I learned the term “FEEL” from Lantz Wheeler at BaseballThinkTank. He teaches that “FEEL” is a sixth sense a pitcher about their body while on the mound. When you throw an ideal pitch, do you have the awareness to recognize what your body felt like and the ability to replicate it or adjust accordingly.

For example: some pitchers struggle to keep the front shoulder closed long enough, causing them to “fly open” and often miss glove side. A pitcher who has a “FEEL” for their mechanics can recognize their shoulder is opening too soon and make an adjustment to keep the shoulder closed.

If you don't think this is a big deal, you're wrong. Pitchers who can make this adjustment during an inning and game are the ones who eventually get paid to throw a baseball.

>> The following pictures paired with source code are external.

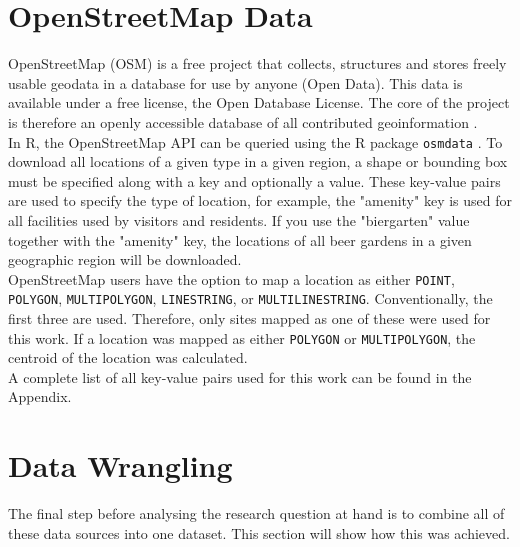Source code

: \section{OpenStreetMap Data}
OpenStreetMap (OSM) is a free project that collects, structures and stores freely usable geodata in a database for use by anyone (Open Data). This data is available under a free license, the Open Database License. The core of the project is therefore an openly accessible database of all contributed geoinformation \autocite[][]{OpenStreetMap}. \\
In R, the OpenStreetMap API can be queried using the R package \texttt{osmdata} \autocite[][]{osmdata}. To download all locations of a given type in a given region, a shape or bounding box must be specified along with a key and optionally a value. These key-value pairs are used to specify the type of location, for example, the "amenity" key is used for all facilities used by visitors and residents. If you use the "biergarten" value together with the "amenity" key, the locations of all beer gardens in a given geographic region will be downloaded. \\
OpenStreetMap users have the option to map a location as either \texttt{POINT}, \texttt{POLYGON}, \texttt{MULTIPOLYGON}, \texttt{LINESTRING}, or \texttt{MULTILINESTRING}. Conventionally, the first three are used. Therefore, only sites mapped as one of these were used for this work. If a location was mapped as either \texttt{POLYGON} or \texttt{MULTIPOLYGON}, the centroid of the location was calculated. \\
A complete list of all key-value pairs used for this work can be found in the Appendix. 
\clearpage
\section{Data Wrangling}
The final step before analysing the research question at hand is to combine all of these data sources into one dataset. This section will show how this was achieved.
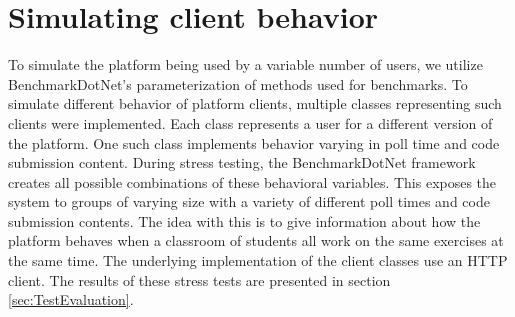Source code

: 
\section{Simulating client behavior}
To simulate the platform being used by a variable number of users, we utilize BenchmarkDotNet's parameterization of methods used for benchmarks. 
To simulate different behavior of platform clients, multiple classes representing such clients were implemented.
Each class represents a user for a different version of the platform.
One such class implements behavior varying in poll time and code submission content.
During stress testing, the BenchmarkDotNet framework creates all possible combinations of these behavioral variables.
This exposes the system to groups of varying size with a variety of different poll times and code submission contents.
The idea with this is to give information about how the platform behaves when a classroom of students all work on the same exercises at the same time.
The underlying implementation of the client classes use an HTTP client.
The results of these stress tests are presented in section \ref{sec:TestEvaluation}.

  1. You are WEAK. Plain and simple.

You may be wondering role does strength play in command. Well, if you lack the lower body strength and coordination to be consistent and athletic in your delivery, how can you expect to hit a target consistently? If you lack a baseline of muscular strength, your movement quality will likely suffer quickly and drastically as fatigue sets in. So maybe instead of working on those towel drills and other movement drills designed for you to be a robot on the mound, get your butt in the weight room and work on your baseline strength and movement faults. Before you worry about mechanics, strictly clear orthopedics then movements then add strength and it fixes 99% of mechanical issues as the body can get in optimal positions. For more info on what your baseline strength levels should be, check this out from Josh Heenan.

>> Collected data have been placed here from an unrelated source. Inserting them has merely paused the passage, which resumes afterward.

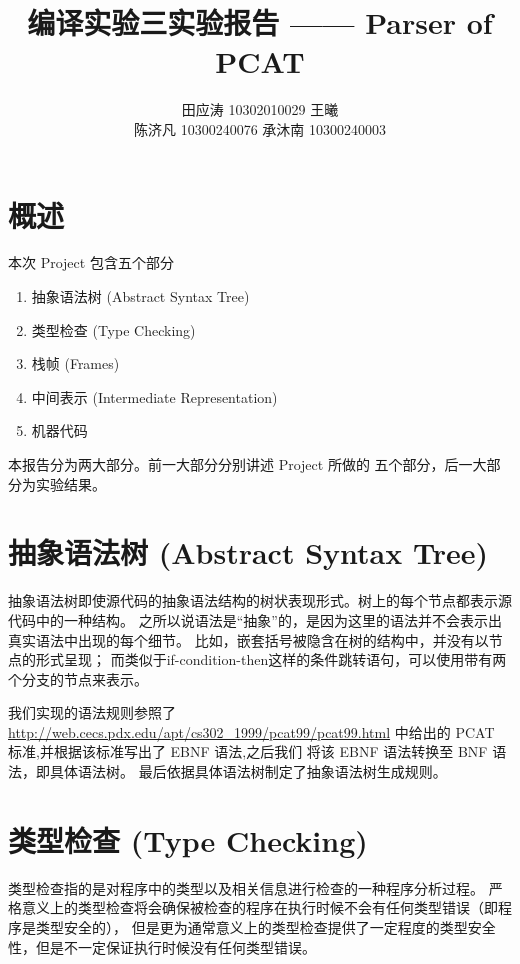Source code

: ﻿\documentclass{article}
\title {编译实验三实验报告 —— Parser of PCAT}
\author {田应涛 10302010029 \quad 王曦 \quad 10300240014\\ 陈济凡 10300240076 \quad 承沐南 10300240003}
\begin{document}
\maketitle
\tableofcontents

\newpage

\section{概述}

本次 Project 包含五个部分
\begin{enumerate}
\item 抽象语法树 (Abstract Syntax Tree)
\item 类型检查 (Type Checking)
\item 栈帧 (Frames)
\item 中间表示 (Intermediate Representation)
\item 机器代码
\end{enumerate}

本报告分为两大部分。前一大部分分别讲述 Project 所做的
五个部分，后一大部分为实验结果。


\section{抽象语法树 (Abstract Syntax Tree)}

抽象语法树即使源代码的抽象语法结构的树状表现形式。树上的每个节点都表示源代码中的一种结构。
之所以说语法是“抽象”的，是因为这里的语法并不会表示出真实语法中出现的每个细节。
比如，嵌套括号被隐含在树的结构中，并没有以节点的形式呈现；
而类似于if-condition-then这样的条件跳转语句，可以使用带有两个分支的节点来表示。

我们实现的语法规则参照了 
\url{http://web.cecs.pdx.edu/apt/cs302_1999/pcat99/pcat99.html}
中给出的 PCAT 标准,并根据该标准写出了 EBNF 语法,之后我们
将该 EBNF 语法转换至 BNF 语法，即具体语法树。
最后依据具体语法树制定了抽象语法树生成规则。



\section{类型检查 (Type Checking)}

类型检查指的是对程序中的类型以及相关信息进行检查的一种程序分析过程。
严格意义上的类型检查将会确保被检查的程序在执行时候不会有任何类型错误（即程序是类型安全的），
但是更为通常意义上的类型检查提供了一定程度的类型安全性，但是不一定保证执行时候没有任何类型错误。
\end{document}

If you can improve in each of these three areas, you'll start hitting more corners and pitching to less hard contact, I guarantee it. Many pitchers made a living with great command by learning the art of pitching. Yes, velocity is great, but being able to command the strike zone is a quality that extends careers and keeps your coach happy

3 thoughts on “Why You Struggle With Command

  1. @thundercoach24

    there are constants that can't be overlooked in pitching mechanics. I can them ABSOLUTES .
    Elements that you HAVE TO do to be able to REPEAT your motion . I know you're right that
    you cannot really repeat them , but if you can continually throw quality strikes , you are doing
    a good job repeating them .
    In off season work , I my pitchers will throw from 45' with their "eyes closed" ,make
    them try to FEEL their mechanics . You get in a close game or tight situation , a pitcher cannot HOPE or TRY to throw a strike , you have to rely on your mechanics .
    Bullpen sessions with a purpose are essential in making this work .
    Great article .

    Rick

    Reply
  2. Dustin Pease

    Josh you have some solid stuff here bud. I like the program you put together for command building. I think mine may be a bit more extensive eventually but nonetheless great read and solid points. Everything you mentioned goes hand and hand with Lokation Nation's brand and would love to collaborate as much as possible on the topic. Keep up the good work! Lokation Nation will launch at some point in 2017.